Megan Thee Stallion singles chronology
| "Cocky AF" (2018) | "Big Ole Freak" (2019) | "Sex Talk" (2019) |

Official video
- "Big Ole Freak" on YouTube

= Big Ole Freak =

2019 single by Megan Thee Stallion

"Big Ole Freak" is a song by American rapper and songwriter Megan Thee Stallion. It was released to US rhythmic contemporary radio on January 22, 2019, as a single from her 2018 EP Tina Snow. It hit at number 99 on the US Billboard Hot 100, before ascending to number 65, becoming Megan Thee Stallion's first charting song.
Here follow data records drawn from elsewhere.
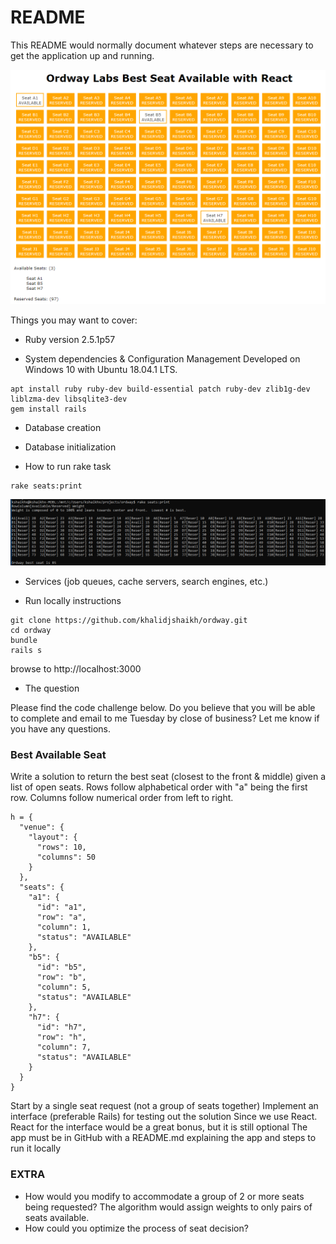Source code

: # README

This README would normally document whatever steps are necessary to get the
application up and running.

![](ordway.png)

Things you may want to cover:

* Ruby version
2.5.1p57

* System dependencies & Configuration Management
Developed on Windows 10 with Ubuntu 18.04.1 LTS.
```
apt install ruby ruby-dev build-essential patch ruby-dev zlib1g-dev liblzma-dev libsqlite3-dev
gem install rails
```

* Database creation

* Database initialization

* How to run rake task
```
rake seats:print
```
![](rake.png)

* Services (job queues, cache servers, search engines, etc.)

* Run locally instructions
```
git clone https://github.com/khalidjshaikh/ordway.git
cd ordway
bundle
rails s
```
browse to http://localhost:3000

* The question

Please find the code challenge below. Do you believe that you will be able to complete and email to me Tuesday by close of business?  Let me know if you have any questions. 

### Best Available Seat
Write a solution to return the best seat (closest to the front & middle) given a list of open seats. Rows follow alphabetical order with "a" being the first row. Columns follow numerical order from left to right.
```
h = {
  "venue": {
    "layout": {
      "rows": 10,
      "columns": 50
    }
  },
  "seats": {
    "a1": {
      "id": "a1",
      "row": "a",
      "column": 1,
      "status": "AVAILABLE"
    },
    "b5": {
      "id": "b5",
      "row": "b",
      "column": 5,
      "status": "AVAILABLE"
    },
    "h7": {
      "id": "h7",
      "row": "h",
      "column": 7,
      "status": "AVAILABLE"
    }
  }
}
```
Start by a single seat request (not a group of seats together)
Implement an interface (preferable Rails) for testing out the solution
Since we use React. React for the interface would be a great bonus, but it is still optional
The app must be in GitHub with a README.md explaining the app and steps to run it locally

### EXTRA
* How would you modify to accommodate a group of 2 or more seats being requested?
The algorithm would assign weights to only pairs of seats available.
* How could you optimize the process of seat decision?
The single was certified Double Platinum by the RIAA for selling over 2 million units. "Big Ole Freak" has been noted by critics as one of Megan’s breakout songs that jumpstarted her career.

==Background==
The song samples Immature's song, "Is It Love This Time", from their debut album, On Our Worst Behavior (1992) The song also samples the baseline of Al B. Sure!'s song Nite and Day.

==Critical reception==
Rolling Stone noted that the song has a "frankly carnal rap" and an "airy melody". Billboard called it a "saucy club banger" with a "thumping melody" and an "unapologetic spirit", and said the "vocally gifted MC has the razor-sharp delivery to potentially lead a new era of hip-hop".

==Music video==
The music video, directed by Munachi Osegbu, was released in February 2019.

==Charts==

===Weekly charts===

| Chart (2019) | Peak position |
|---|---|
| US Billboard Hot 100 | 65 |
| US Hot R&B/Hip-Hop Songs (Billboard) | 25 |
| US R&B/Hip-Hop Airplay (Billboard) | 5 |
| US Rhythmic (Billboard) | 21 |

===Year-end charts===

| Chart (2019) | Position |
|---|---|
| US Hot R&B/Hip-Hop Songs (Billboard) | 67 |

==Certifications==

| Region | Certification | Certified units/sales |
| United States (RIAA) | 2× Platinum | 2,000,000^{‡} |
^{‡} Sales+streaming figures based on certification alone.